Anche qui, così come in Scream, i protagonisti vivono l’invasione aliena in maniera post-moderna, tenendo ben presente le regole imparate dalle pellicole cinematografiche, il citato L’invasione degli ultracorpi in primis. Ma i riferimenti vanno anche al romanzo Il terrore della sesta Luna, a La cosa di John Carpenter, a E.T. ai Men in Black e quant’altro arrivando persino alla Bibbia. Un menù Gran Gourmet servito in tavola dallo chef Williamson con la sua solita abbondante dose di ironia.
Il tutto è poi guarnito da una colonna sonora troppo ’90, davvero troppo ‘90, con Garbage, Offspring, Creed e addirittura titoli di coda con un pezzo degli Oasis.

"Alieni? Chissene, io ne approfitto per toccare! So' mica Frodo..."
Con una sceneggiatura citazionista del genere servita su un piatto d’argento, uno come Robert Rodriguez s’è divertito un mondo a trasformare le parole di Kevin Williamson in immagini e ad aggiungere la sua piccante dose di salsa messicana.
Per prima cosa, l’amichetto intimo di Q.T. (per rispetto, ho deciso che d’ora innanzi chiamerò Quentin Tarantino solo con le iniziali) si è scelto un cast pure questo un sacco 90s e soprattutto un sacco variegato: Elijah Wood, futuro Frodo qui per la prima volta chiamato a salvare i destini del mondo, la fighetta fast & furious Jordana Brewster, la dark-goth pre-emo Clea DuVall, la M.I.L.F. Famke Janssen, la sua amichetta latina Salma Hayek (purtroppo neanche lontanamente caliente come in Dal tramonto all’alba), la biondina ambigua Laura Harris, il quarterback intellettuale-wannabe Shawn Hatosy, Robert Patrick (reduce da X-Files e Terminator 2), nei panni di un allenatore di football severissimo che verrà parodiato in maniera esilarante in Non è un’altra stupida commedia americana.

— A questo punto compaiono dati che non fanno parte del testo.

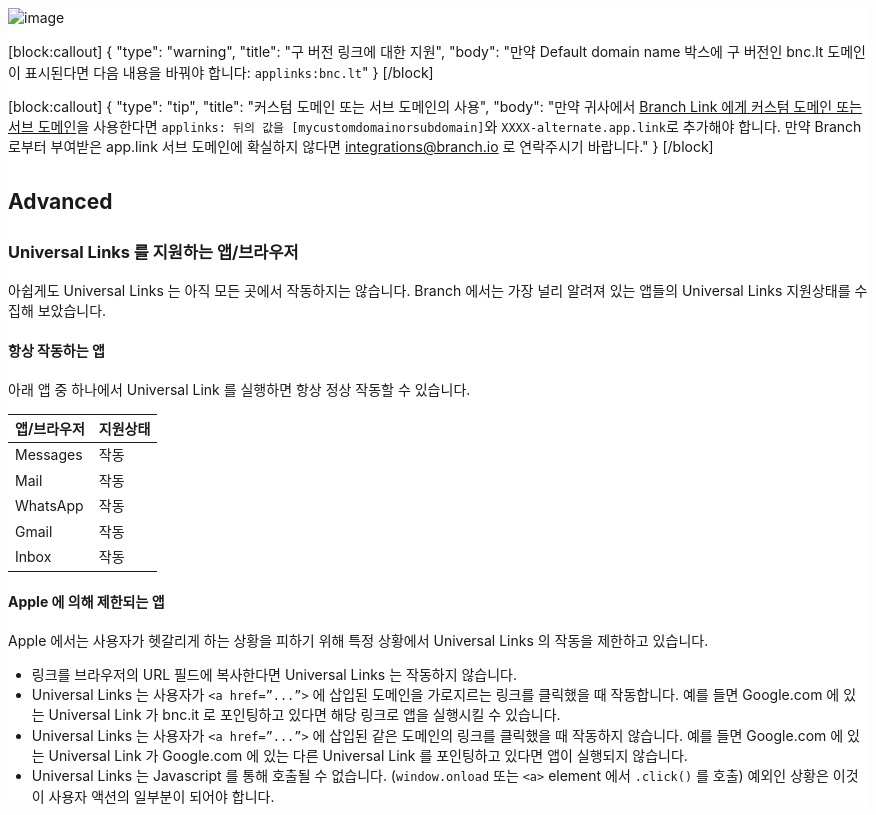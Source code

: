 ![image](/_assets/img/pages/deep-linking/universal-links/add_domain.png)

[block:callout]
{
  "type": "warning",
  "title": "구 버전 링크에 대한 지원",
  "body": "만약 Default domain name 박스에 구 버전인 bnc.lt 도메인이 표시된다면 다음 내용을 바꿔야 합니다: `applinks:bnc.lt`"
}
[/block]

[block:callout]
{
  "type": "tip",
  "title": "커스텀 도메인 또는 서브 도메인의 사용",
  "body": "만약 귀사에서 [Branch Link 에게 커스텀 도메인 또는 서브 도메인](/dashboard/integrate/#change-link-domain)을 사용한다면 `applinks: 뒤의 값을 [mycustomdomainorsubdomain]`와 `XXXX-alternate.app.link`로 추가해야 합니다. 만약 Branch로부터 부여받은 app.link 서브 도메인에 확실하지 않다면 integrations@branch.io 로 연락주시기 바랍니다."
}
[/block]

## Advanced

### Universal Links 를 지원하는 앱/브라우저

아쉽게도 Universal Links 는 아직 모든 곳에서 작동하지는 않습니다. Branch 에서는 가장 널리 알려져 있는 앱들의 Universal Links 지원상태를 수집해 보았습니다.

#### 항상 작동하는 앱

아래 앱 중 하나에서 Universal Link 를 실행하면 항상 정상 작동할 수 있습니다.

| 앱/브라우저 | 지원상태
| --- | ---
| Messages | 작동
| Mail | 작동
| WhatsApp | 작동
| Gmail | 작동
| Inbox | 작동

#### Apple 에 의해 제한되는 앱

Apple 에서는 사용자가 헷갈리게 하는 상황을 피하기 위해 특정 상황에서 Universal Links 의 작동을 제한하고 있습니다.

- 링크를 브라우저의 URL 필드에 복사한다면 Universal Links 는 작동하지 않습니다.
- Universal Links 는 사용자가 `<a href=”...”>` 에 삽입된 도메인을 가로지르는 링크를  클릭했을 때 작동합니다. 예를 들면 Google.com 에 있는 Universal Link 가 bnc.it 로 포인팅하고 있다면 해당 링크로 앱을 실행시킬 수 있습니다.
- Universal Links 는 사용자가 `<a href=”...”>` 에 삽입된 같은 도메인의 링크를 클릭했을 때 작동하지 않습니다. 예를 들면 Google.com 에 있는 Universal Link 가 Google.com 에 있는 다른 Universal Link 를 포인팅하고 있다면 앱이 실행되지 않습니다.
- Universal Links 는 Javascript 를 통해 호출될 수 없습니다. (`window.onload` 또는 `<a>` element 에서 `.click()` 를 호출) 예외인 상황은 이것이 사용자 액션의 일부분이 되어야 합니다.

Non è mica finita: ci sono pure la sempre inquietante Piper Laurie recuperata da Twin Peaks e Carrie - Lo sguardo di Satana, il cantante R&B Usher, persino il conduttore tv Jon Stewart e poi Josh Hartnett.
Josh Hartnett è uno dei più grandi misteri recenti di Hollywood. Ha fatto il filmetto horror sequel ideale per iniziare a farsi conoscere, Halloween 20 anni dopo, ha interpretato il tipo più figo del mondo per eccellenza ovvero Trip Fontaine ne Il giardino delle vergini suicide di Sofia Coppola, ha fatto la marketta nel blockbusterone di turno, Pearl Harbor, la commedia giusta per rivelare la sua versatilità anche in campo comedy, ovvero il sempre divertente 40 giorni & 40 notti, è tornato con Rodriguez per Sin City, ha fatto uno pseudo-cult criminale come Slevin, un thriller sottovalutato come Appuntamento a Wicker Park e poi una puntata dritta nel cinema d’autore, con Black Dahlia di Brian de Palma, sul cui set ha pure conosciuto Scarlett Johansson, con cui ha vissuto una breve quanto paparazzata e glamour liaison. Insomma, è figo, è bravo, recita con i registi giusti e finisce su tutti i magazine mondiali. E poi?
Poi gira 30 giorni di buio e sulla sua carriera cala letteralmente il buio. Non solo per 30 giorni.
Colpa di una serie di scelte poco fortunate, o magari di un pessimo agente che gli consiglia i film sbagliati, ma il buon Josh Hartnett negli ultimi tempi si è visto davvero poco e solo in robe del tutto evitabili con titoli come Stuck Between Stations e Bunraku (?!?).
Josh, come ti sei ridotto in questo stato?
Pazzesco: allora gli emo esistevano ancor prima dei Tokio Hotel!
Misteri di Hollywood…

Ritornando alla misteriosa invasione aliena di questo The Faculty, dicevamo di quanto Robert Rodriguez si dev’essere divertito a girarlo, con un entusiasmo contagioso e godurioso che è riuscito a trasmettere anche alla pellicola.
The Faculty è un ultracorpo che visto oggi appare così 90s e proprio per questo lo si guarda con un filo di nostalgia. Quando una volta guardavi i film anni ‘80 pensavi: “Cazzo, quanto sono anni ’80!”, adesso capita che guardi una pellicola come The Faculty e pensi: “Cazzo, che film anni ’90!”.
Ti rendi così conto che il tempo passa, le invasioni aliene pure, ma il divertimento resta. E quello regalato da un film come The Faculty è rimasto (quasi) del tutto intatto.